DEDICATED WORKFORCE: Staff at Summerland House Farm gather around the custard apple packing table with CEO Brett Lacey (right).

Rural workplace where disability makes no difference

WHEN Lionel Watts returned to the workforce, paralysed as a result of polio, he was shocked and disappointed to find he was ostracised by his able-bodied mates.

The dynamic man vowed to correct that attitude, and in the early 1960s founded an organisation with the aim of creating a workplace for people with disabilities.

Today the not-for-profit organisation House With No Steps (HWNS) employs 500 people with a disability and its Summerland House Farm near Alstonville in New South Wales has become a critical cog in local rural industry.

We are here for the social cause.

- Summerland House Farm executive general manager business Brett Lacey

The team is busy every day packing avocados, custard apples, sorting macadamia nuts and growing commercial quantities of truss tomatoes.

In addition, the Alstonville enterprise provides nursery items, value-added produce like roasted nuts and gift items, as well as a cafe serving locally-grown coffee.

Summerland House Farm executive general manager business Brett Lacey said the farm included an avocado orchard, which was carefully brought to fruition by the orchardist David Brine, who was instrumental in making the grove of trees a commercial reality.

The late Mr Brine was the one who advocated for integrated pest management and active management of phytophthora and canopy density.

"He found that balance between vegetative growth and fruit production," Brett said.

But these days, the services Summerland House Farm provides to local growers has surpassed what the farm produces.

The central fruit packing shed prepares trays of avocados, custard apples, peaches and nectarines and limes for market, and Brett said the farm was open to other options, like mangoes, lychees and finger limes.

The farm's orchard produces 15,000 trays of avocados a year but the packing shed, populated by 20 smiling employees with a disability pushes 200,000 boxes out the door every year.

During the brief stone fruit season, staff numbers increase to 30 because of the urgent turn-around times. To create the boxes required by the busy shed, carton supplier Amcor has partnered with HWNS to supply a folding machine, which churns out 300,000 cardboard trays each year.

Nearby, on site, is the half a million dollar macadamia processing factory, which handles up to 3000 tonnes of nuts in shell each year.

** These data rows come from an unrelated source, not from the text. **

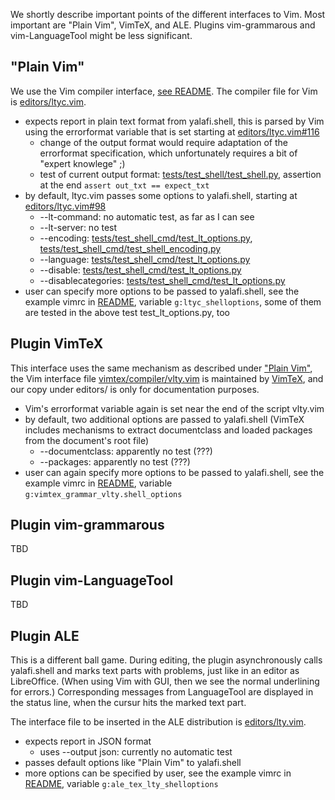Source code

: We shortly describe important points of the different interfaces to Vim.
Most important are "Plain Vim", VimTeX, and ALE.
Plugins vim-grammarous and vim-LanguageTool might be less significant.

## "Plain Vim"
We use the Vim compiler interface, [see README](../README.md#plain-vim). The compiler file for Vim is
[editors/ltyc.vim](../editors/ltyc.vim).
- expects report in plain text format from yalafi.shell, this is parsed by Vim using the errorformat variable that is set
  starting at [editors/ltyc.vim#116](../editors/ltyc.vim#L116)
  - change of the output format would require adaptation of the errorformat specification, which unfortunately requires
    a bit of "expert knowlege" ;)
  - test of current output format: [tests/test\_shell/test\_shell.py](../tests/test_shell/test_shell.py), assertion
    at the end `assert out_txt == expect_txt`
- by default, ltyc.vim passes some options to yalafi.shell, starting at [editors/ltyc.vim#98](../editors/ltyc.vim#L98)
   - --lt-command: no automatic test, as far as I can see
   - --lt-server: no test
   - --encoding: [tests/test\_shell\_cmd/test\_lt\_options.py](../tests/test_shell_cmd/test_lt_options.py),
     [tests/test\_shell\_cmd/test\_shell\_encoding.py](../tests/test_shell_cmd/test_shell_encoding.py)
   - --language: [tests/test\_shell\_cmd/test\_lt\_options.py](../tests/test_shell_cmd/test_lt_options.py)
   - --disable: [tests/test\_shell\_cmd/test\_lt\_options.py](../tests/test_shell_cmd/test_lt_options.py)
   - --disablecategories: [tests/test\_shell\_cmd/test\_lt\_options.py](../tests/test_shell_cmd/test_lt_options.py)
 - user can specify more options to be passed to yalafi.shell, see the example vimrc in [README](../README.md#plain-vim),
   variable `g:ltyc_shelloptions`, some of them are tested in the above test test\_lt\_options.py, too
   
 ## Plugin VimTeX
   
This interface uses the same mechanism as described under ["Plain Vim"](#plain-vim), the Vim interface file
[vimtex/compiler/vlty.vim](https://github.com/lervag/vimtex/blob/master/compiler/vlty.vim) is maintained by
[VimTeX](https://github.com/lervag/vimtex), and our copy under editors/ is only for documentation purposes.
- Vim's errorformat variable again is set near the end of the script vlty.vim
- by default, two additional options are passed to yalafi.shell (VimTeX includes mechanisms to
  extract documentclass and loaded packages from the document's root file)
  - --documentclass: apparently no test (???)
  - --packages: apparently no test (???)
- user can again specify more options to be passed to yalafi.shell, see the example vimrc in [README](../README.md#plugin-vimtex),
  variable `g:vimtex_grammar_vlty.shell_options`

## Plugin vim-grammarous

TBD

## Plugin vim-LanguageTool

TBD

## Plugin ALE

This is a different ball game.
During editing, the plugin asynchronously calls yalafi.shell and marks text parts with problems,
just like in an editor as LibreOffice.
(When using Vim with GUI, then we see the normal underlining for errors.)
Corresponding messages from LanguageTool are displayed in the status line, when the cursur hits
the marked text part.

The interface file to be inserted in the ALE distribution is [editors/lty.vim](../editors/lty.vim).
- expects report in JSON format
  - uses --output json: currently no automatic test
- passes default options like "Plain Vim" to yalafi.shell
- more options can be specified by user, see the example vimrc in [README](../README.md#plugin-ale),
  variable `g:ale_tex_lty_shelloptions`


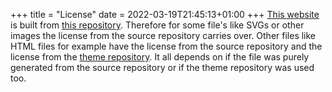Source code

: +++
title = "License"
date = 2022-03-19T21:45:13+01:00
+++
[This website](https://codeberg.org/annaaurora/pages) is built from [this repository](https://codeberg.org/annaaurora/annaaurora.eu). Therefore for some file's like SVGs or other images the license from the source repository carries over. Other files like HTML files for example have the license from the source repository and the license from the [theme repository](https://codeberg.org/annaaurora/merm/src/branch/main/LICENSE.md). It all depends on if the file was purely generated from the source repository or if the theme repository was used too.
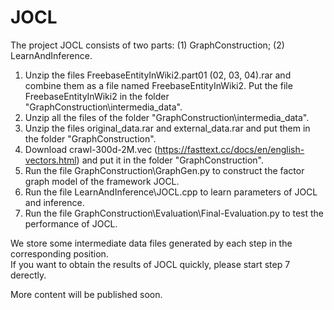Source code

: # JOCL

The project JOCL consists of two parts: (1) GraphConstruction; (2) LearnAndInference.

1. Unzip the files FreebaseEntityInWiki2.part01 (02, 03, 04).rar and combine them as a file named FreebaseEntityInWiki2. Put the file FreebaseEntityInWiki2 in the folder "GraphConstruction\intermedia_data".
2. Unzip all the files of the folder "GraphConstruction\intermedia_data".
3. Unzip the files original_data.rar and external_data.rar and put them in the folder "GraphConstruction".
4. Download crawl-300d-2M.vec (https://fasttext.cc/docs/en/english-vectors.html) and put it in the folder "GraphConstruction".
5. Run the file GraphConstruction\GraphGen.py to construct the factor graph model of the framework JOCL.
6. Run the file LearnAndInference\JOCL.cpp to learn parameters of JOCL and inference.
7. Run the file GraphConstruction\Evaluation\Final-Evaluation.py to test the performance of JOCL. 

We store some intermediate data files generated by each step in the corresponding position.  
If you want to obtain the results of JOCL quickly, please start step 7 derectly.

More content will be published soon.

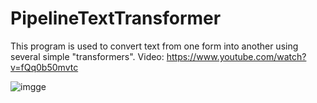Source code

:# PipelineTextTransformer

This program is used to convert text from one form into another using several simple "transformers".
Video: https://www.youtube.com/watch?v=fQq0b50mvtc

![imgge](https://img.youtube.com/vi/fQq0b50mvtc/hqdefault.jpg)
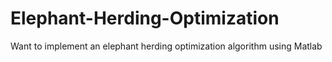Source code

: # Elephant-Herding-Optimization
Want to implement an elephant herding optimization algorithm using Matlab 
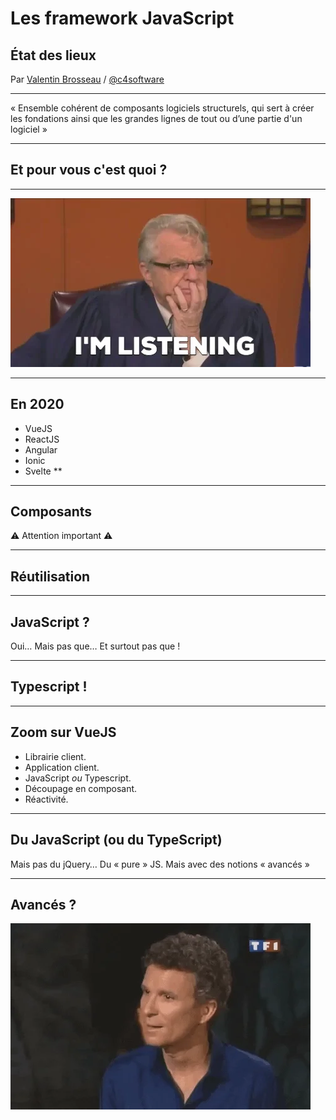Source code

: # Les framework JavaScript

## État des lieux

Par [Valentin Brosseau](https://github.com/c4software) / [@c4software](http://twitter.com/c4software)

---

« Ensemble cohérent de composants logiciels structurels, qui sert à créer les fondations ainsi que les grandes lignes de tout ou d’une partie d'un logiciel »

---

## Et pour vous c'est quoi ?

---

![Listen](./listen.webp)

---

## En 2020

- VueJS
- ReactJS
- Angular
- Ionic
- Svelte \*\*

---

## Composants

⚠️ Attention important ⚠️

---

## Réutilisation

---

## JavaScript ?

Oui… Mais pas que… Et surtout pas que !

---

## Typescript !

---

## Zoom sur VueJS

- Librairie client.
- Application client.
- JavaScript _ou_ Typescript.
- Découpage en composant.
- Réactivité.

---

## Du JavaScript (ou du TypeScript)

Mais pas du jQuery…
Du « pure » JS. Mais avec des notions « avancés »

---

## Avancés ?

![Ha](./ha.webp)
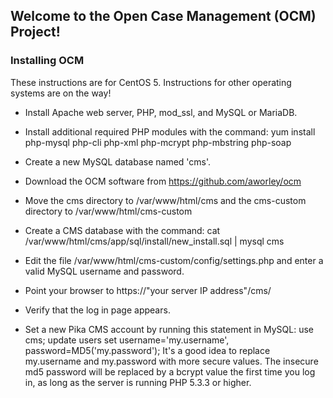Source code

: ## Welcome to the Open Case Management (OCM) Project! ##

### Installing OCM ###

These instructions are for CentOS 5.  Instructions for other operating systems
are on the way!

* Install Apache web server, PHP, mod_ssl, and MySQL or MariaDB.

* Install additional required PHP modules with the command:
	yum install php-mysql php-cli php-xml php-mcrypt php-mbstring php-soap

* Create a new MySQL database named 'cms'.

* Download the OCM software from https://github.com/aworley/ocm

* Move the cms directory to /var/www/html/cms and the cms-custom directory to 
/var/www/html/cms-custom

* Create a CMS database with the command:
	cat /var/www/html/cms/app/sql/install/new_install.sql | mysql cms

* Edit the file /var/www/html/cms-custom/config/settings.php and enter a valid
MySQL username and password.

* Point your browser to https://"your server IP address"/cms/

* Verify that the log in page appears.

* Set a new Pika CMS account by running this statement in MySQL:
	use cms; update users set username='my.username', password=MD5('my.password');
It's a good idea to replace my.username and my.password with more secure values.
The insecure md5 password will be replaced by a bcrypt value the first time you 
log in, as long as the server is running PHP 5.3.3 or higher.
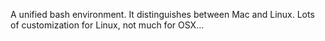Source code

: A unified bash environment.  It distinguishes between Mac and Linux.  Lots of customization for Linux, not much for OSX...
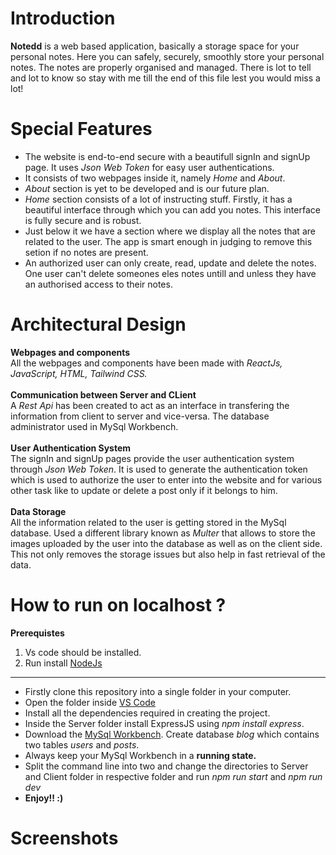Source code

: # Introduction
**Notedd** is a web based application, basically a storage space for your personal notes. Here you can safely, securely, smoothly store your personal notes. The notes are properly organised and managed. There is lot to tell and lot to know so stay with me till the end of this file lest you would miss a lot! 

# Special Features
<ul>
  <li>The website is end-to-end secure with a beautifull signIn and signUp page. It uses <i>Json Web Token</i> for easy user authentications.</li>
  <li>It consists of two webpages inside it, namely <i>Home</i> and <i>About</i>.</li>
  <li><i>About</i> section is yet to be developed and is our future plan.</li>
  <li><i>Home</i> section consists of a lot of instructing stuff. Firstly, it has a beautiful interface through which you can add you notes. This interface is fully secure and is robust.</li>
  <li>Just below it we have a section where we display all the notes that are related to the user. The app is smart enough in judging to remove this setion if no notes are present.</li>
  <li>An authorized user can only create, read, update and delete the notes. One user can't delete someones eles notes untill and unless they have an authorised access to their notes.</li>
</ul>

# Architectural Design
**Webpages and components** <br>
All the webpages and components have been made with *ReactJs, JavaScript, HTML, Tailwind CSS.* <br>
<br> **Communication between Server and CLient** <br>
A *Rest Api* has been created to act as an interface in transfering the information from client to server and vice-versa. The database administrator used in MySql Workbench.<br>
<br> **User Authentication System** <br>
The signIn and signUp pages provide the user authentication system through *Json Web Token*. It is used to generate the authentication token which is used to authorize the user to enter into the website and for various other task like to update or delete a post only if it belongs to him.<br>
<br> **Data Storage** <br>
All the information related to the user is getting stored in the MySql database. Used a different library known as *Multer* that allows to store the images uploaded by the user into the database as well as on the client side. This not only removes the storage issues but also help in fast retrieval of the data.<br> 

# How to run on localhost ?
**Prerequistes**
<ol>
  <li>Vs code should be installed.</li>
  <li> Run install <a href="https://nodejs.org/en/download">NodeJs</a></li>
</ol>
<hr>
<ul>
  <li>Firstly clone this repository into a single folder in your computer.</li>
  <li>Open the folder inside <a href="https://code.visualstudio.com/download">VS Code</a></li>
  <li>Install all the dependencies required in creating the project.</li>
  <li>Inside the Server folder install ExpressJS using <i>npm install express</i>.</li>
  <li>Download the <a href="https://dev.mysql.com/downloads/workbench/">MySql Workbench</a>. Create database <i>blog</i> which contains two tables <i>users</i> and <i>posts</i>.</li>
  <li>Always keep your MySql Workbench in a <b>running state.</b></li>
  <li>Split the command line into two and change the directories to Server and Client folder in respective folder and run <i>npm run start</i> and <i>npm run dev</i></li>
  <li><b>Enjoy!! :)</b></li>
</ul>

# Screenshots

The local produce is dehusked and a photo scanner sorts the nuts at speed to determine which are suitable and which are not.

"It takes away the labour subjectivity made by humans and relies on an extensive database to pick the right ones," Brett said.

A new addition to the farm is its hydroponic greenhouse, which produces up to four tonnes of truss tomatoes a week in peak season.

Hothouse manager Tommy Oudomvilay, former owner of a very successful local Thai restaurant, said the management of flying pests was intense but rewarding during the crops' nine months of productivity.

Despite all the diversification it is not easy to make a profit.

And this operation near Alstonville relies on all of the HWNS businesses to make it work. Processed foods, for instance are packed at the Gold Coast packaging business.

But as Brett points out, profit is not the motive.

"We're here for the social cause," he said.